YOUR INSTRUCTIONS
Establish the number of lines below that contain the string "настроить". State that number alone.

:: DATA SUPPLIED

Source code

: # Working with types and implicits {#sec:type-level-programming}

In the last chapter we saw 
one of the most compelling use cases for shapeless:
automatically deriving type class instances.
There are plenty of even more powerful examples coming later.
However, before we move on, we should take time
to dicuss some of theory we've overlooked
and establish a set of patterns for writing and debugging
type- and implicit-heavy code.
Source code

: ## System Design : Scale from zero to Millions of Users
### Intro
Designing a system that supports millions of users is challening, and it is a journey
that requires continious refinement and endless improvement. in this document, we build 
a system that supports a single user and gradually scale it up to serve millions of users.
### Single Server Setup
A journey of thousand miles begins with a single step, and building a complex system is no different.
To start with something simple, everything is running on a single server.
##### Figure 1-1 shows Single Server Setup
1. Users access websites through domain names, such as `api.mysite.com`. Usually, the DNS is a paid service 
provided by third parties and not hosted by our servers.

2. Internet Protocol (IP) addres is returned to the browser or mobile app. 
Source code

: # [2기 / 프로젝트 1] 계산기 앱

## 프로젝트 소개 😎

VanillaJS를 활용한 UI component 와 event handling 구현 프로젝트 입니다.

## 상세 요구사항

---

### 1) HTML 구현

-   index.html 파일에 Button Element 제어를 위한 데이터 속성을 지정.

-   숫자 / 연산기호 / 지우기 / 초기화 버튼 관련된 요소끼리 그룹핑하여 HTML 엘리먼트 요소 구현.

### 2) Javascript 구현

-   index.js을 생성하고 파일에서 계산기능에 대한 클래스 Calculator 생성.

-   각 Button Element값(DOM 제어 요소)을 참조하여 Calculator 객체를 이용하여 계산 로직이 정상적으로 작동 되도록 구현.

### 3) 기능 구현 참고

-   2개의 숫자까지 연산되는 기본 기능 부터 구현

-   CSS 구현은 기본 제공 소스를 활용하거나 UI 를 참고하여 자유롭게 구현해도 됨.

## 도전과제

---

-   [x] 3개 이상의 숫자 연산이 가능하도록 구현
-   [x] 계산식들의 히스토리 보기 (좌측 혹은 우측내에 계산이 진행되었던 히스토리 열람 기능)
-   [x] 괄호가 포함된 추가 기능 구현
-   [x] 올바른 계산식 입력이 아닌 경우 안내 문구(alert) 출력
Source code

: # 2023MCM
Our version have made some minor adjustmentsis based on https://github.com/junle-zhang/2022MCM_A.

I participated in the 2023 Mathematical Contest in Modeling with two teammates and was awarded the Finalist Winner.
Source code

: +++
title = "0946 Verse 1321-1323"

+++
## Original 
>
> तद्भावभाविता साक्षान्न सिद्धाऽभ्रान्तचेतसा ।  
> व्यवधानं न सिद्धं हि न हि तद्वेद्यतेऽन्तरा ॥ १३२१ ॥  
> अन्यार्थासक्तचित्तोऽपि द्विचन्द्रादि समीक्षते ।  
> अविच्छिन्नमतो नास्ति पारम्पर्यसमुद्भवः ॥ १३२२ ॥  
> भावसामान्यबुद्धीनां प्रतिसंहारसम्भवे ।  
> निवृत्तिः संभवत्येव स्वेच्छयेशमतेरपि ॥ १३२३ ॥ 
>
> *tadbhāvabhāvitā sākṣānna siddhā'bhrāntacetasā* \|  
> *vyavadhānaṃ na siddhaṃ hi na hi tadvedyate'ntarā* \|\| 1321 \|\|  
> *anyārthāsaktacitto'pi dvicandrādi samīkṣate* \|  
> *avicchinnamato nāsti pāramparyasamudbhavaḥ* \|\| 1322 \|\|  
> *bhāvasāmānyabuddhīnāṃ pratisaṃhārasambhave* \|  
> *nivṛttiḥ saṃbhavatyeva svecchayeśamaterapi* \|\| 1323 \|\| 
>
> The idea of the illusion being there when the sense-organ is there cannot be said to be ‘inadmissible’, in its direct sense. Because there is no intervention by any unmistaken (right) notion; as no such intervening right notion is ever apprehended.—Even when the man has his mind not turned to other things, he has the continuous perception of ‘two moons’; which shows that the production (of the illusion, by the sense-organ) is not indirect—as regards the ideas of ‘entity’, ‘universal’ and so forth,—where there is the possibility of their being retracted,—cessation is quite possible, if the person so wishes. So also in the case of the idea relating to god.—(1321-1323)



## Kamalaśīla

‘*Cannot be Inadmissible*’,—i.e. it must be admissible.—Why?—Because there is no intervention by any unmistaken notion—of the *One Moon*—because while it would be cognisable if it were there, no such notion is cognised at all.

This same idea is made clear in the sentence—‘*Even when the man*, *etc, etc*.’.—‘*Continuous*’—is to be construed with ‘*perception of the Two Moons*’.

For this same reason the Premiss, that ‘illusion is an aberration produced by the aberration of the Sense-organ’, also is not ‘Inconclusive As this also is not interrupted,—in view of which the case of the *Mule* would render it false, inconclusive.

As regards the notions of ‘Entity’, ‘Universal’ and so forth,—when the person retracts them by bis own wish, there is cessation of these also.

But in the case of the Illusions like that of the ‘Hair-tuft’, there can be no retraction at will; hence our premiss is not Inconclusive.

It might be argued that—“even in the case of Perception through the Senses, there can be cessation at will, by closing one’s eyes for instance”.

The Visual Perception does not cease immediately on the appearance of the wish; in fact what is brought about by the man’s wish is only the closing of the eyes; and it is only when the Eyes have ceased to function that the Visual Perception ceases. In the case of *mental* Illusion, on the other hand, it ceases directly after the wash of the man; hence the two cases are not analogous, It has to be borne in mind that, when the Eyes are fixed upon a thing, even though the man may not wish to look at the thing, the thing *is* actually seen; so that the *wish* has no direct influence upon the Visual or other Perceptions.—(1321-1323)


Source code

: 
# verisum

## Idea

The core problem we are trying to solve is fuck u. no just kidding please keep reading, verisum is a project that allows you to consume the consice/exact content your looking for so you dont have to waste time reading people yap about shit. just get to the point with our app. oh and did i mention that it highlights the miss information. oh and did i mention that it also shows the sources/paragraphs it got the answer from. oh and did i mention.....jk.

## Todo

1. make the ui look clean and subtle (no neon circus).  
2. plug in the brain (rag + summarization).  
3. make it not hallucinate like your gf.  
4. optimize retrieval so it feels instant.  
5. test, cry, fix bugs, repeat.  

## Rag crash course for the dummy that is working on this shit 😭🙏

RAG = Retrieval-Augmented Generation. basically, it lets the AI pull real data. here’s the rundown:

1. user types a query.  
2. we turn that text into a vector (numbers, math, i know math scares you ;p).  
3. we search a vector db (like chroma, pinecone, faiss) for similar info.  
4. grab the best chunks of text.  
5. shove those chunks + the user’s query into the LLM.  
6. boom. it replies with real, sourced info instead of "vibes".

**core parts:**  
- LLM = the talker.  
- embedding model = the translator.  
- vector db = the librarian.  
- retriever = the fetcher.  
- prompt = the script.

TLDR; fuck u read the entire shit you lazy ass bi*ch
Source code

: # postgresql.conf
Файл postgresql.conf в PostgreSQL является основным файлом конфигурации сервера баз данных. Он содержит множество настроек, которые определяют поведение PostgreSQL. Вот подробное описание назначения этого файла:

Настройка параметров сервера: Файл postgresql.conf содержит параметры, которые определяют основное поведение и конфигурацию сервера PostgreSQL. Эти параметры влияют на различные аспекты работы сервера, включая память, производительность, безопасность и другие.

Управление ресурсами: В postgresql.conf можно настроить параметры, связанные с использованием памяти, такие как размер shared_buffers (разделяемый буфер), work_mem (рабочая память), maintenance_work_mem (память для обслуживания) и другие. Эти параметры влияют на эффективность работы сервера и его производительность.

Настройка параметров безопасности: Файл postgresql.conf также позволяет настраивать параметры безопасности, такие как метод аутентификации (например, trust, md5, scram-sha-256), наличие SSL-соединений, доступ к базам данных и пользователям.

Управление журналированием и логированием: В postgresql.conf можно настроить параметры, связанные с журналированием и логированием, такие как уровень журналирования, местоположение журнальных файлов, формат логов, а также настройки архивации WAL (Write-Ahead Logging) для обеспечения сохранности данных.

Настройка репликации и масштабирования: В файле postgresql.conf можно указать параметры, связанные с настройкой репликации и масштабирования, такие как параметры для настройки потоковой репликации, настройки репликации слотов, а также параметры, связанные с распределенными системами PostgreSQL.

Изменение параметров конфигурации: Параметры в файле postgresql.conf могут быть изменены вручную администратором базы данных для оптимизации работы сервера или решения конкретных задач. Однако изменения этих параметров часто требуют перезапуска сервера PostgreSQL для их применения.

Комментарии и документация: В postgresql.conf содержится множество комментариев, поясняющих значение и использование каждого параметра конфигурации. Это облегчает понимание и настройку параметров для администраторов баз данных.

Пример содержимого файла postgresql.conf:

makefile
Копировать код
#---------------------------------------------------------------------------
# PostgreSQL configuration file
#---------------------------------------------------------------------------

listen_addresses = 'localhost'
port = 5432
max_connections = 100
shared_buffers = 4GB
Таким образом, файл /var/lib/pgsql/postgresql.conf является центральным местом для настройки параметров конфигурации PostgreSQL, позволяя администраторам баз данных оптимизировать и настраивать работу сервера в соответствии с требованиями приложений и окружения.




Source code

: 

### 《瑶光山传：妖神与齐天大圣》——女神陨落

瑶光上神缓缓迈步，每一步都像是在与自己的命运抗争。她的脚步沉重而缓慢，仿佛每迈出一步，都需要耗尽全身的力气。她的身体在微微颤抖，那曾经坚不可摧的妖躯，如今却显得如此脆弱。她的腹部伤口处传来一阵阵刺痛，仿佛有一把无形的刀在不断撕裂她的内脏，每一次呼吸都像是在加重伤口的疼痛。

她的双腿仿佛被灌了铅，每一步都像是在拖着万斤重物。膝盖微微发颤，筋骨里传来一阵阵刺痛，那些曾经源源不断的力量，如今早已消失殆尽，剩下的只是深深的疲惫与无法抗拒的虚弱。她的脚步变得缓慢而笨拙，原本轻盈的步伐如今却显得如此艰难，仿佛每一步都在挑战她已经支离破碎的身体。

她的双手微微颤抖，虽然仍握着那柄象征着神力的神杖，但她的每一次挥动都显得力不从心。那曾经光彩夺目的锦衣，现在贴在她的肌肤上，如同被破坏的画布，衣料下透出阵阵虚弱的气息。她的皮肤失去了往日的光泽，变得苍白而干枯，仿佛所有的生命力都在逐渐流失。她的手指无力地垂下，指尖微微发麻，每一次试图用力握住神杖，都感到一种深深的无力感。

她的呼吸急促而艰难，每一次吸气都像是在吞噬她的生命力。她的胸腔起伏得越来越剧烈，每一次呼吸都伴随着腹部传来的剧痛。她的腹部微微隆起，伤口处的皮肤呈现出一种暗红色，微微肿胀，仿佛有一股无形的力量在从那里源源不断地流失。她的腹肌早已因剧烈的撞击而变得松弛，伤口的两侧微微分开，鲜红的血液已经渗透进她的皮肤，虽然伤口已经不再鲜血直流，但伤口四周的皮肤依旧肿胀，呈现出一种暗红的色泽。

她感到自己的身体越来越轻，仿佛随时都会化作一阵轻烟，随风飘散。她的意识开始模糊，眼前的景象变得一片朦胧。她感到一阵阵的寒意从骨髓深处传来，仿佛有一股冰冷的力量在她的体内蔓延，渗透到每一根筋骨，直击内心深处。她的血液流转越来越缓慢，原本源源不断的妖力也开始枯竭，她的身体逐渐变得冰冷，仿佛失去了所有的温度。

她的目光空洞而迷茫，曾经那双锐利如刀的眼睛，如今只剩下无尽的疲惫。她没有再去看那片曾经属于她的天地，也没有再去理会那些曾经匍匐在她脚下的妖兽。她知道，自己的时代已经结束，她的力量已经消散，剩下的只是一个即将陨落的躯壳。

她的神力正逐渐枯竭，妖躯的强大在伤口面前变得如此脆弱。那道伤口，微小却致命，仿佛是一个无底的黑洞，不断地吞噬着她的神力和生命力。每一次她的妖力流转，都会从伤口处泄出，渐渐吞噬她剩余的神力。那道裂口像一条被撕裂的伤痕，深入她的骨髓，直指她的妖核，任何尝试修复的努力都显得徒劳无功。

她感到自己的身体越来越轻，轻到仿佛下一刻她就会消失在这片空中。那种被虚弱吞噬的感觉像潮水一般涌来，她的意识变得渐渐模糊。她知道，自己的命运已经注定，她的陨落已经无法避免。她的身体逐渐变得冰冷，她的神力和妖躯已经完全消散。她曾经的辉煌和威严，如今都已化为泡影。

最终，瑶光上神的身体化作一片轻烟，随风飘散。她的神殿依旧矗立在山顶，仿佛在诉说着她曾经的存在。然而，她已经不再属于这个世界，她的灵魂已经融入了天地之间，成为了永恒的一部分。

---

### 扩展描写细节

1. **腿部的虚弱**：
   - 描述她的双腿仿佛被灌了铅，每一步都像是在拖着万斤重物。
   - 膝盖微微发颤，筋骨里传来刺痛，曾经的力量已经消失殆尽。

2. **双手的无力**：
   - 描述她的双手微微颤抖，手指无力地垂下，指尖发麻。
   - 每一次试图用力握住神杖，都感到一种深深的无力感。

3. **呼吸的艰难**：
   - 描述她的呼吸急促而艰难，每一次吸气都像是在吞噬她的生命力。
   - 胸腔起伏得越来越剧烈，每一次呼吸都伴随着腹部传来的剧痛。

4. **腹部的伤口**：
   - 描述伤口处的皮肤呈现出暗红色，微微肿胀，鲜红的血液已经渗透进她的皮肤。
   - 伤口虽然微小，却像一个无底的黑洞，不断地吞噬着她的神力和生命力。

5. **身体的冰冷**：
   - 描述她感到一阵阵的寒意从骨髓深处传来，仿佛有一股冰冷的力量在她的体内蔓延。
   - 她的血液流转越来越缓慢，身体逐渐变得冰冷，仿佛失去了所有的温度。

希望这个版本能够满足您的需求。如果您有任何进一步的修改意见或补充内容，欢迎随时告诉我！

::::

WRITTEN REPLY
2